### PROBLEM TO SOLVE
Every line of the data below that holds the string "Compute" needs to be reported.

Segment Open

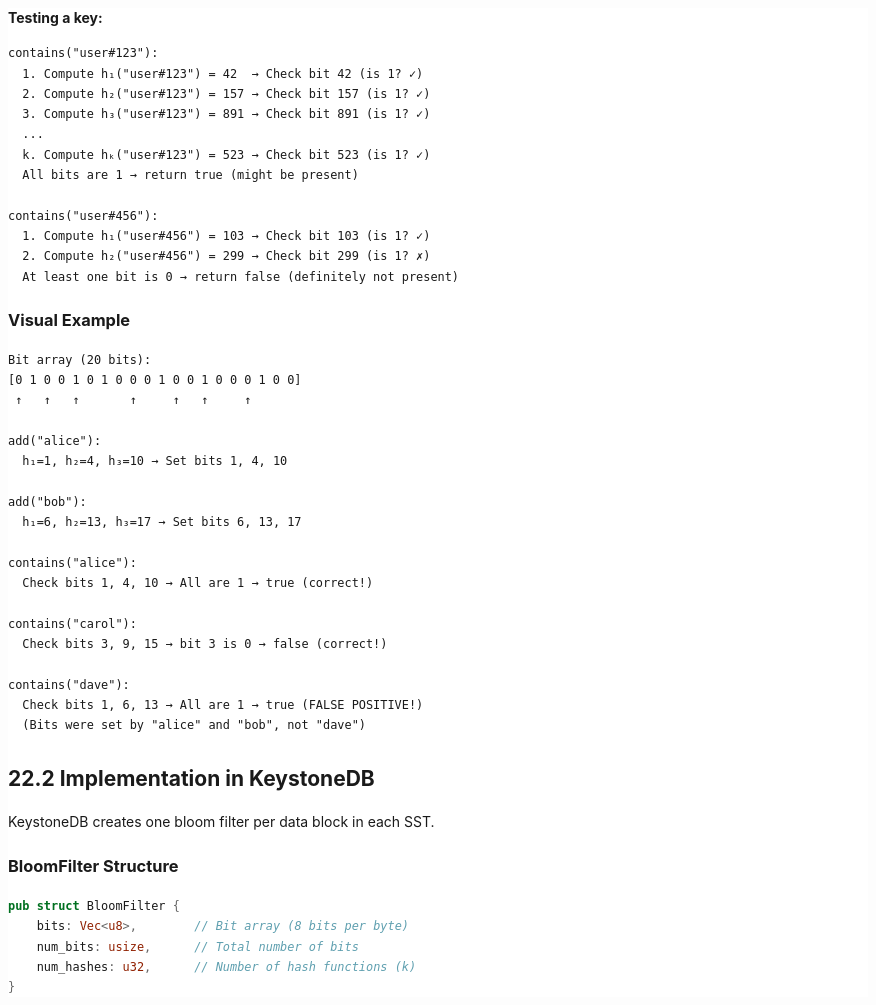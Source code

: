 **Testing a key:**
```
contains("user#123"):
  1. Compute h₁("user#123") = 42  → Check bit 42 (is 1? ✓)
  2. Compute h₂("user#123") = 157 → Check bit 157 (is 1? ✓)
  3. Compute h₃("user#123") = 891 → Check bit 891 (is 1? ✓)
  ...
  k. Compute hₖ("user#123") = 523 → Check bit 523 (is 1? ✓)
  All bits are 1 → return true (might be present)

contains("user#456"):
  1. Compute h₁("user#456") = 103 → Check bit 103 (is 1? ✓)
  2. Compute h₂("user#456") = 299 → Check bit 299 (is 1? ✗)
  At least one bit is 0 → return false (definitely not present)
```

### Visual Example

```
Bit array (20 bits):
[0 1 0 0 1 0 1 0 0 0 1 0 0 1 0 0 0 1 0 0]
 ↑   ↑   ↑       ↑     ↑   ↑     ↑

add("alice"):
  h₁=1, h₂=4, h₃=10 → Set bits 1, 4, 10

add("bob"):
  h₁=6, h₂=13, h₃=17 → Set bits 6, 13, 17

contains("alice"):
  Check bits 1, 4, 10 → All are 1 → true (correct!)

contains("carol"):
  Check bits 3, 9, 15 → bit 3 is 0 → false (correct!)

contains("dave"):
  Check bits 1, 6, 13 → All are 1 → true (FALSE POSITIVE!)
  (Bits were set by "alice" and "bob", not "dave")
```

## 22.2 Implementation in KeystoneDB

KeystoneDB creates one bloom filter per data block in each SST.

### BloomFilter Structure

```rust
pub struct BloomFilter {
    bits: Vec<u8>,        // Bit array (8 bits per byte)
    num_bits: usize,      // Total number of bits
    num_hashes: u32,      // Number of hash functions (k)
}
```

Segment Closed

### EXERCISE OUTPUT
  1. Compute h₁("user#123") = 42  → Check bit 42 (is 1? ✓)
  2. Compute h₂("user#123") = 157 → Check bit 157 (is 1? ✓)
  3. Compute h₃("user#123") = 891 → Check bit 891 (is 1? ✓)
  k. Compute hₖ("user#123") = 523 → Check bit 523 (is 1? ✓)
  1. Compute h₁("user#456") = 103 → Check bit 103 (is 1? ✓)
  2. Compute h₂("user#456") = 299 → Check bit 299 (is 1? ✗)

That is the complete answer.